The Ugly est le second film de Yeon Sang-ho distribué en 2025, après le thriller mystico-religieux Révélations, avant un film de zombies à sortir en 2026. Depuis 10 ans, pas une année sans un projet de Yeon : longs-métrages, séries TV ou scénarios pour des tiers. Depuis le carton de Dernier Train pour Busan en 2016, il évolue dans les hautes sphères de l’industrie cinématographique sud-coréenne, à coups de projets dispendieux parfois très lucratifs (la série Hellbound). Les argentiers du cinéma sud-coréen ont tellement voulu imiter et concurrencer Hollywood (et ils ont réussi) qu’ils en ont repris les travers : recyclage de concepts à succès, films insipides et creux portés par les mêmes figures archétypales sans singularité ni aspérité. Cela donne des pelletés de produits passables et banals, au mieux bien mis en scène et bien confectionnés (comme on réussit un plat en suivant scrupuleusement une recette de cuisine trouvée sur Marmiton), au pire des films ridicules écrits par et pour les algorithmes, aussitôt vus, aussitôt oubliés. Yeon fait partie des exceptions de cette industrie droguée aux tableaux Excel. Chacune de ses œuvres est singulière et s’inscrit dans le discours politique et artistique qu’il développe depuis ses premières œuvres animées de la fin des années 1990. Pour The Ugly, Yeon fait malgré tout un pas de côté : le film a été tourné dans l’urgence, en trois semaines, avec une équipe technique de vingt personnes et des acteurs payés au minimum syndical pour un budget total de… 120 000 €. Une anomalie qui montre notamment qu’emboutir des millions dans un film est une ineptie et un gâchis. Mais quand on sait que le budget faramineux d’un film est un argument de vente en soi…

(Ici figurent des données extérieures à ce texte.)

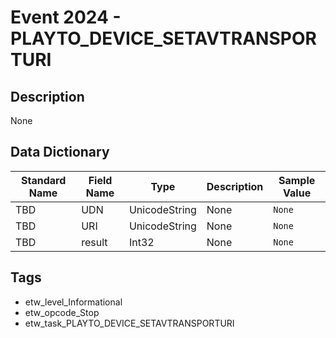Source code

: # Event 2024 - PLAYTO_DEVICE_SETAVTRANSPORTURI

## Description
None

## Data Dictionary
|Standard Name|Field Name|Type|Description|Sample Value|
|---|---|---|---|---|
|TBD|UDN|UnicodeString|None|`None`|
|TBD|URI|UnicodeString|None|`None`|
|TBD|result|Int32|None|`None`|

## Tags
* etw_level_Informational
* etw_opcode_Stop
* etw_task_PLAYTO_DEVICE_SETAVTRANSPORTURI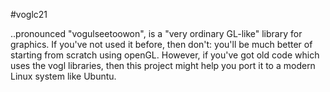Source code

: #voglc21

..pronounced "vogulseetoowon", is a "very ordinary GL-like" library for graphics. If you've not used it before, then don't: you'll be much better of starting from scratch using openGL. However, if you've got old code which uses the vogl libraries, then this project might help you port it to a modern Linux system like Ubuntu.
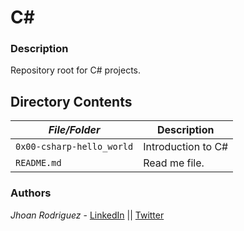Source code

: # C#
### Description
Repository root for C# projects.

## Directory Contents

|   ***File/Folder***    |  **Description**                       |
|---------------|---------------------------------------|
| `0x00-csharp-hello_world` | Introduction to C#|
| `README.md` |  Read me file. |

### Authors
*Jhoan Rodriguez* - [LinkedIn](https://www.linkedin.com/in/jhserohe/) || [Twitter](https://twitter.com/JhoanRodriguez_)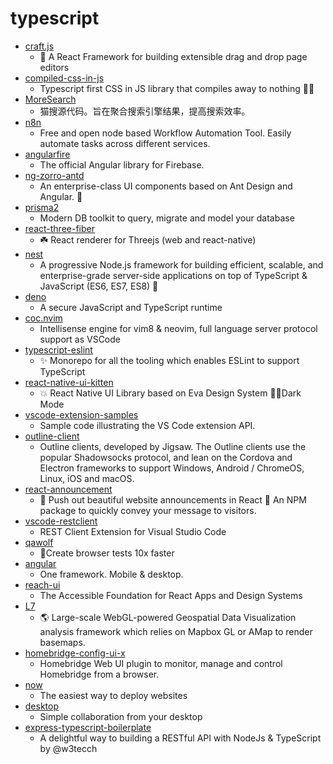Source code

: # typescript
- [craft.js](https://github.com/prevwong/craft.js)
  - 🚀 A React Framework for building extensible drag and drop page editors
- [compiled-css-in-js](https://github.com/atlassian-labs/compiled-css-in-js)
  - Typescript first CSS in JS library that compiles away to nothing 🔧🚧
- [MoreSearch](https://github.com/xuefengnice/MoreSearch)
  - 猫搜源代码。旨在聚合搜索引擎结果，提高搜索效率。
- [n8n](https://github.com/n8n-io/n8n)
  - Free and open node based Workflow Automation Tool. Easily automate tasks across different services.
- [angularfire](https://github.com/angular/angularfire)
  - The official Angular library for Firebase.
- [ng-zorro-antd](https://github.com/NG-ZORRO/ng-zorro-antd)
  - An enterprise-class UI components based on Ant Design and Angular. 🐜
- [prisma2](https://github.com/prisma/prisma2)
  - Modern DB toolkit to query, migrate and model your database
- [react-three-fiber](https://github.com/react-spring/react-three-fiber)
  - ☘️ React renderer for Threejs (web and react-native)
- [nest](https://github.com/nestjs/nest)
  - A progressive Node.js framework for building efficient, scalable, and enterprise-grade server-side applications on top of TypeScript & JavaScript (ES6, ES7, ES8) 🚀
- [deno](https://github.com/denoland/deno)
  - A secure JavaScript and TypeScript runtime
- [coc.nvim](https://github.com/neoclide/coc.nvim)
  - Intellisense engine for vim8 & neovim, full language server protocol support as VSCode
- [typescript-eslint](https://github.com/typescript-eslint/typescript-eslint)
  - ✨ Monorepo for all the tooling which enables ESLint to support TypeScript
- [react-native-ui-kitten](https://github.com/akveo/react-native-ui-kitten)
  - 💥 React Native UI Library based on Eva Design System 🌚✨Dark Mode
- [vscode-extension-samples](https://github.com/microsoft/vscode-extension-samples)
  - Sample code illustrating the VS Code extension API.
- [outline-client](https://github.com/Jigsaw-Code/outline-client)
  - Outline clients, developed by Jigsaw. The Outline clients use the popular Shadowsocks protocol, and lean on the Cordova and Electron frameworks to support Windows, Android / ChromeOS, Linux, iOS and macOS.
- [react-announcement](https://github.com/kristofferandreasen/react-announcement)
  - 📣 Push out beautiful website announcements in React 📣 An NPM package to quickly convey your message to visitors.
- [vscode-restclient](https://github.com/Huachao/vscode-restclient)
  - REST Client Extension for Visual Studio Code
- [qawolf](https://github.com/qawolf/qawolf)
  - 🐺Create browser tests 10x faster
- [angular](https://github.com/angular/angular)
  - One framework. Mobile & desktop.
- [reach-ui](https://github.com/reach/reach-ui)
  - The Accessible Foundation for React Apps and Design Systems
- [L7](https://github.com/antvis/L7)
  - 🌎 Large-scale WebGL-powered Geospatial Data Visualization analysis framework which relies on Mapbox GL or AMap to render basemaps.
- [homebridge-config-ui-x](https://github.com/oznu/homebridge-config-ui-x)
  - Homebridge Web UI plugin to monitor, manage and control Homebridge from a browser.
- [now](https://github.com/zeit/now)
  - The easiest way to deploy websites
- [desktop](https://github.com/desktop/desktop)
  - Simple collaboration from your desktop
- [express-typescript-boilerplate](https://github.com/w3tecch/express-typescript-boilerplate)
  - A delightful way to building a RESTful API with NodeJs & TypeScript by @w3tecch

Quel est donc le discours, le questionnement que tient Yeon depuis près de 30 ans ? Ni plus ni moins que le bien et le mal. Qu’est-ce qui pousse l’être humain a choisir sciemment le mal pour assouvir son pouvoir et asservir son prochain ? Pourquoi le mal domine-t-il le bien ? Une question qu’on peut juger prétentieuse et que Yeon aborde à la fois de manière métaphysique et très concrète. Métaphysique dans le court métrage The Hell: Two Kinds of Life (2006) et la série Hellbound (2021 et 2024), avec des humains confrontés à la cruauté surnaturelle et absurde d’anges exterminateurs. Concrète dans The King of Pigs (2011), The Fake (2013) ou Psychokinesis (2018) quand Yeon place ses personnages dans un microcosme de la Corée contemporaine : respectivement une école, un village et un quartier.
Chez Yeon, quand les personnages ne sont pas des pauvres gens ou des esclaves dominés par une caste qui assoit son pouvoir par la violence, ce sont des bêtes sauvages ou des monstres. On comprend mieux pourquoi il s’intéresse tant aux zombies ou aux êtres dotés de pouvoirs paranormaux. Cette monstruosité peut-elle être le vecteur d’un contre-pouvoir pour faire triompher le bien ? C’est le propos de Psychokinesis. Les croyances (ou plutôt superstitions) religieuses sont-elles aussi un contre-pouvoir… ou au contraire un moyen efficace de domination ? C’est le propos de The Fake, Hellbound et Révélations. Et le libre arbitre dans tout ça ? L’humain peut-il vraiment choisir entre le bien et le mal ? À quel point est-il maître de ses actions ? Pourquoi accepte-t-il la servitude volontaire ? On peut trouver simpliste et binaire cette distinction entre le bien et le mal mais l’histoire lui donne malheureusement raison.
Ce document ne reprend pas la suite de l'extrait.